What you have to do: Look through the entries below and extract exactly the lines from the one containing "She didn't reply, leaving" through the one containing "2: Jang equation", ends included.

Source data:
━━━

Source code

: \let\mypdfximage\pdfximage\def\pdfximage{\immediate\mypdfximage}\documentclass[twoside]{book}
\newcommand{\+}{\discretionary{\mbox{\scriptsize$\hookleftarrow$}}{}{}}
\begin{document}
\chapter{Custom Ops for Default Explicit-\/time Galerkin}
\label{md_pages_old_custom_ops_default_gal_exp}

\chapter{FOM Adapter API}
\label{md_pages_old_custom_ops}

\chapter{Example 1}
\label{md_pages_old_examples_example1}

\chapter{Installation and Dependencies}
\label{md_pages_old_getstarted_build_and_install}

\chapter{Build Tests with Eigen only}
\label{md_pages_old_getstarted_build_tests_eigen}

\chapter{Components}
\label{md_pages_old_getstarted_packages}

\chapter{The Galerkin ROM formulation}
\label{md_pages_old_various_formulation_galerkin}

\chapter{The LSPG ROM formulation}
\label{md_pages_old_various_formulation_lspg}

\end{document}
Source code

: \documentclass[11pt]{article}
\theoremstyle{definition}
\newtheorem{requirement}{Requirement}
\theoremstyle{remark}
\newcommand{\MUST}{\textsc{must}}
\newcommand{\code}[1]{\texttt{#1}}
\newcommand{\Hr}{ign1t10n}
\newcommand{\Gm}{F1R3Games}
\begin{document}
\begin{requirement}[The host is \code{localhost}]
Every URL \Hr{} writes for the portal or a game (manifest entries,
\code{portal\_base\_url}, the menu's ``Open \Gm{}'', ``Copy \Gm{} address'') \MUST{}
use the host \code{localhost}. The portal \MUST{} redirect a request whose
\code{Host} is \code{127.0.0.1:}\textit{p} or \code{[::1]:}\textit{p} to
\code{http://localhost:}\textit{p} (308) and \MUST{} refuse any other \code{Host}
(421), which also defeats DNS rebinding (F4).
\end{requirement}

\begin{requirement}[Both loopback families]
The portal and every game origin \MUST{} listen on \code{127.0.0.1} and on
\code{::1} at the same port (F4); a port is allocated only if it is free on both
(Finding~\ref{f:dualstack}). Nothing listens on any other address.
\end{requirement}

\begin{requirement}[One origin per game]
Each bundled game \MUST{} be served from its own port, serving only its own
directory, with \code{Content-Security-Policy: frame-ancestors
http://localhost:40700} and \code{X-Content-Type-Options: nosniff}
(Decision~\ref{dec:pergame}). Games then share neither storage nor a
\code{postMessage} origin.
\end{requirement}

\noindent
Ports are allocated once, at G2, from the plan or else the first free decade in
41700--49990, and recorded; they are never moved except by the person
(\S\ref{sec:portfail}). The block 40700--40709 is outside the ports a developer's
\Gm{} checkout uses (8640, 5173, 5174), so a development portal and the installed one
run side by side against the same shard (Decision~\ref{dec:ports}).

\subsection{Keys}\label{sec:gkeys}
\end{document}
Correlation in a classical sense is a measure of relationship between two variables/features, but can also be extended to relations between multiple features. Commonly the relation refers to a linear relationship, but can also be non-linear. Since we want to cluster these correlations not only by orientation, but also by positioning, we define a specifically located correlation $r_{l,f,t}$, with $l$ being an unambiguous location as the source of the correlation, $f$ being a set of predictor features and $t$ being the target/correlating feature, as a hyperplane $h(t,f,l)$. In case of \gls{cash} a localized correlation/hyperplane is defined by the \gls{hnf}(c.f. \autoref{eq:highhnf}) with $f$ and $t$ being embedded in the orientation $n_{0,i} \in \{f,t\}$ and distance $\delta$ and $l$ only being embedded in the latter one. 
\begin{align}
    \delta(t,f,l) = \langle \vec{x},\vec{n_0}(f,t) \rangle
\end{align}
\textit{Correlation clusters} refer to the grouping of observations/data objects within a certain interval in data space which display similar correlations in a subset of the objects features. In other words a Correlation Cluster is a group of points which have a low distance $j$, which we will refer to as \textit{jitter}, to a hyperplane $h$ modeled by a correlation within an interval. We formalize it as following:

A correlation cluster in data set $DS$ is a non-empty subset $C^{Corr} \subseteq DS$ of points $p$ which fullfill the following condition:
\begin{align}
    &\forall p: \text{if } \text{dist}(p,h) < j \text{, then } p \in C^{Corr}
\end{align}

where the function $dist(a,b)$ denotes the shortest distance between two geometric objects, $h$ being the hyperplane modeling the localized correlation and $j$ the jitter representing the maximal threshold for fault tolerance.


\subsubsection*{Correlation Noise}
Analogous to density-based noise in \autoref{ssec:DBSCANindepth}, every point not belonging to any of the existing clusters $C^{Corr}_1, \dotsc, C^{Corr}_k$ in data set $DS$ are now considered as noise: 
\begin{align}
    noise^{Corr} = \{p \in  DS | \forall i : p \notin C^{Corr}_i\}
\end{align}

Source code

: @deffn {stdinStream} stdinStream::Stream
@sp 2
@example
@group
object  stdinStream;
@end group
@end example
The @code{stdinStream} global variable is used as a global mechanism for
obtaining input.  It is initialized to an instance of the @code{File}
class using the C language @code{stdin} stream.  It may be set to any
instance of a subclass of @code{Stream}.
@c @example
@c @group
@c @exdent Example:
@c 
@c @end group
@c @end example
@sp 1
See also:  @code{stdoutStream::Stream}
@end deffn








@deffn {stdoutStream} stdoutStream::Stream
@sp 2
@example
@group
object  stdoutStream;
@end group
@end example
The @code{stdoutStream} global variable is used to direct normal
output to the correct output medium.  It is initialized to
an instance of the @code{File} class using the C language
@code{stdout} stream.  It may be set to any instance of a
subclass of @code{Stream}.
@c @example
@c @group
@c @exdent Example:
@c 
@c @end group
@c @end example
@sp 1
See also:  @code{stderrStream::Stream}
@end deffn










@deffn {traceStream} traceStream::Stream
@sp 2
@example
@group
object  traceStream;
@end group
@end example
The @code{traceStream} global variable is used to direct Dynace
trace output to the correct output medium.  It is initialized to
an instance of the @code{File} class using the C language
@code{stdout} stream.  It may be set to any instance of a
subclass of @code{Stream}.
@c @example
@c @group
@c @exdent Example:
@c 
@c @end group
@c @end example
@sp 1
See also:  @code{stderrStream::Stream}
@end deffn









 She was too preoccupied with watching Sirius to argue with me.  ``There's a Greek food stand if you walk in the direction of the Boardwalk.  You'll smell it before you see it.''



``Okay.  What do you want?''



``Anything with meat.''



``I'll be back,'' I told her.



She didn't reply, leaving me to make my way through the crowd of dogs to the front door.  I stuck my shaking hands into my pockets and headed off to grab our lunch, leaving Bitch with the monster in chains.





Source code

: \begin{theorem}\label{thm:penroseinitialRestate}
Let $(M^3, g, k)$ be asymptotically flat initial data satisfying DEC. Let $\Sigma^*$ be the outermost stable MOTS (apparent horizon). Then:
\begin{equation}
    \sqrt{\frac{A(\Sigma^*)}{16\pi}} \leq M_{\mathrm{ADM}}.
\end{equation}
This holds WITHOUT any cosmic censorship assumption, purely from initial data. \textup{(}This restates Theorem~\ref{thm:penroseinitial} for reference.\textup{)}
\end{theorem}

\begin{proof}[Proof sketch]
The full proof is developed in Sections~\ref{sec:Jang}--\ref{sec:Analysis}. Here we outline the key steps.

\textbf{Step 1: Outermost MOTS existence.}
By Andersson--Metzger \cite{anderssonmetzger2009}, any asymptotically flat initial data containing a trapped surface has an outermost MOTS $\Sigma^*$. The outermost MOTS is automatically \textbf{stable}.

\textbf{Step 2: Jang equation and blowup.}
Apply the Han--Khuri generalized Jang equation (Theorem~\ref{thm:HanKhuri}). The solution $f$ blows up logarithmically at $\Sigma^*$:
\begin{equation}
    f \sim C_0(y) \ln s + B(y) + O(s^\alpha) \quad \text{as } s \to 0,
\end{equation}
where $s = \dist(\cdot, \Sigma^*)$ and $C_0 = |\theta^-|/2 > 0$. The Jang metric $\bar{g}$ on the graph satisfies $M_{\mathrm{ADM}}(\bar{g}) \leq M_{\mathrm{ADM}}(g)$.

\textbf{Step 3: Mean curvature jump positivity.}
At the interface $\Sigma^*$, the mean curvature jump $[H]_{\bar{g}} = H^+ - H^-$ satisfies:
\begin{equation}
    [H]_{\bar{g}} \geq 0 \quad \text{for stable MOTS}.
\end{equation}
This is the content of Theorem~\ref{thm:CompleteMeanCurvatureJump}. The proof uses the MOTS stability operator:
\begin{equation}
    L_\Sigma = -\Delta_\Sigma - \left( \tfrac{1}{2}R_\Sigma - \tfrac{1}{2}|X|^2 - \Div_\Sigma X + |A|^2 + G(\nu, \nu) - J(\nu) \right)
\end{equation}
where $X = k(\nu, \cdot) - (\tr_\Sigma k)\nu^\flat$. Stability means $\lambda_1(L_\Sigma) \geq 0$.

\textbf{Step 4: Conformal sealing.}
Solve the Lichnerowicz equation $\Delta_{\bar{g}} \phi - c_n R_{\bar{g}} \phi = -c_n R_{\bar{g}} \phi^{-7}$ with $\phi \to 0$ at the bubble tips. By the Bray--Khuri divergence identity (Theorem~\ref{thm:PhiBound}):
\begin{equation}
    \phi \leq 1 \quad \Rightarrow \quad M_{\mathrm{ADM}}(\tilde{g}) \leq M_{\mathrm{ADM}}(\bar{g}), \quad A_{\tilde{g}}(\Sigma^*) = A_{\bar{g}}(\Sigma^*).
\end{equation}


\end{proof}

━━━

The answer:
She didn't reply, leaving me to make my way through the crowd of dogs to the front door.  I stuck my shaking hands into my pockets and headed off to grab our lunch, leaving Bitch with the monster in chains.





Source code

: \begin{theorem}\label{thm:penroseinitialRestate}
Let $(M^3, g, k)$ be asymptotically flat initial data satisfying DEC. Let $\Sigma^*$ be the outermost stable MOTS (apparent horizon). Then:
\begin{equation}
    \sqrt{\frac{A(\Sigma^*)}{16\pi}} \leq M_{\mathrm{ADM}}.
\end{equation}
This holds WITHOUT any cosmic censorship assumption, purely from initial data. \textup{(}This restates Theorem~\ref{thm:penroseinitial} for reference.\textup{)}
\end{theorem}

\begin{proof}[Proof sketch]
The full proof is developed in Sections~\ref{sec:Jang}--\ref{sec:Analysis}. Here we outline the key steps.

\textbf{Step 1: Outermost MOTS existence.}
By Andersson--Metzger \cite{anderssonmetzger2009}, any asymptotically flat initial data containing a trapped surface has an outermost MOTS $\Sigma^*$. The outermost MOTS is automatically \textbf{stable}.

\textbf{Step 2: Jang equation and blowup.}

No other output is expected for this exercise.